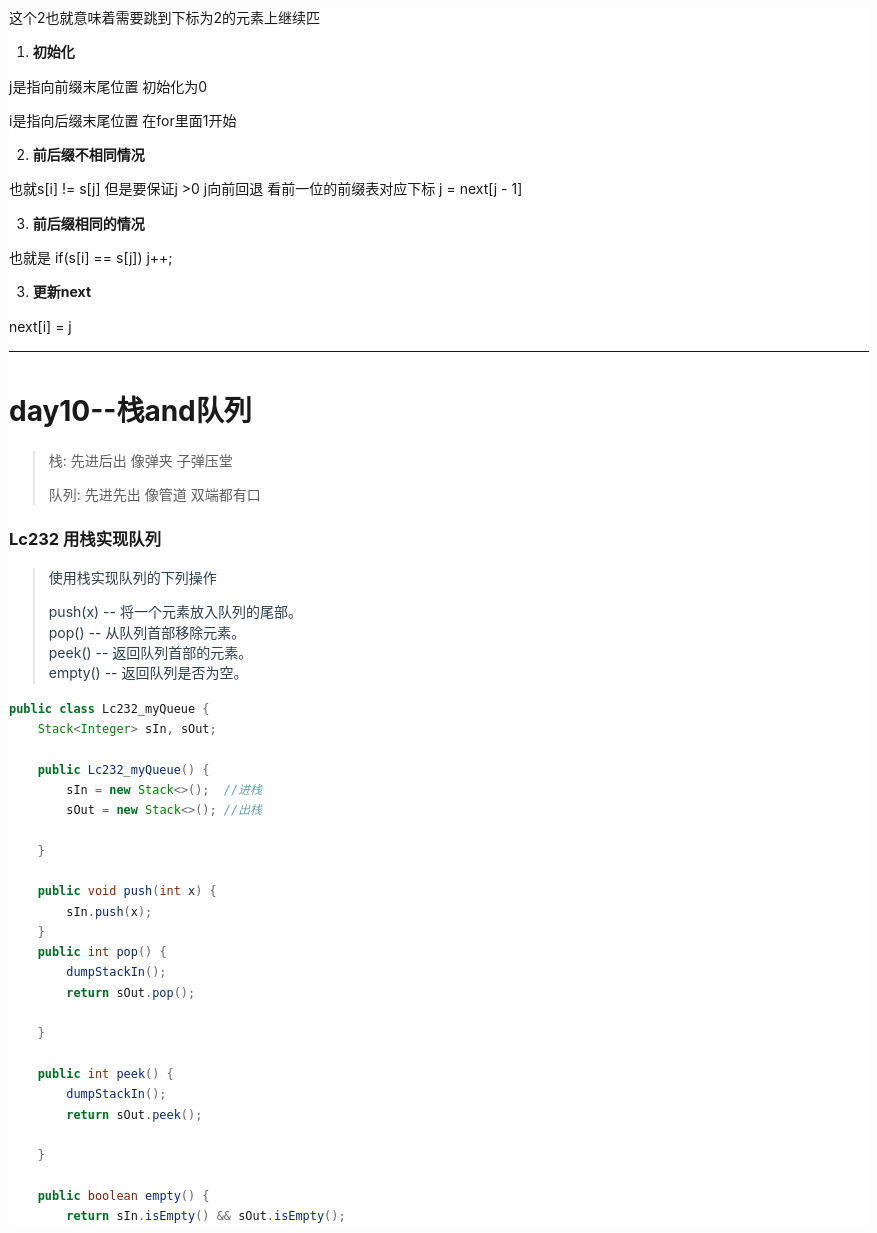  这个2也就意味着需要跳到下标为2的元素上继续匹

1. **初始化**

j是指向前缀末尾位置 初始化为0 

i是指向后缀末尾位置   在for里面1开始

2. **前后缀不相同情况**

也就s[i] != s[j] 但是要保证j >0   j向前回退  看前一位的前缀表对应下标 j = next[j - 1]

3. **前后缀相同的情况**

也就是 if(s[i] == s[j])   j++;

3. **更新next**

next[i] = j



-------------------------

# day10--栈and队列
> 栈:  先进后出 		像弹夹 子弹压堂
>
> 队列: 先进先出		像管道 双端都有口
>



### Lc232 用栈实现队列
> <font style="color:rgb(44, 62, 80);">使用栈实现队列的下列操作</font>
>
> <font style="color:rgb(44, 62, 80);">push(x) -- 将一个元素放入队列的尾部。  
</font><font style="color:rgb(44, 62, 80);">pop() -- 从队列首部移除元素。  
</font><font style="color:rgb(44, 62, 80);">peek() -- 返回队列首部的元素。  
</font><font style="color:rgb(44, 62, 80);">empty() -- 返回队列是否为空。</font>
>



```java
public class Lc232_myQueue {
    Stack<Integer> sIn, sOut;

    public Lc232_myQueue() {
        sIn = new Stack<>();  //进栈
        sOut = new Stack<>(); //出栈

    }

    public void push(int x) {
        sIn.push(x);
    }
    public int pop() {
        dumpStackIn();
        return sOut.pop();

    }

    public int peek() {
        dumpStackIn();
        return sOut.peek();

    }

    public boolean empty() {
        return sIn.isEmpty() && sOut.isEmpty();
```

§ Action item
Give the number of lines in the entries above that include the word "peek", and nothing more.

§ Answer below
3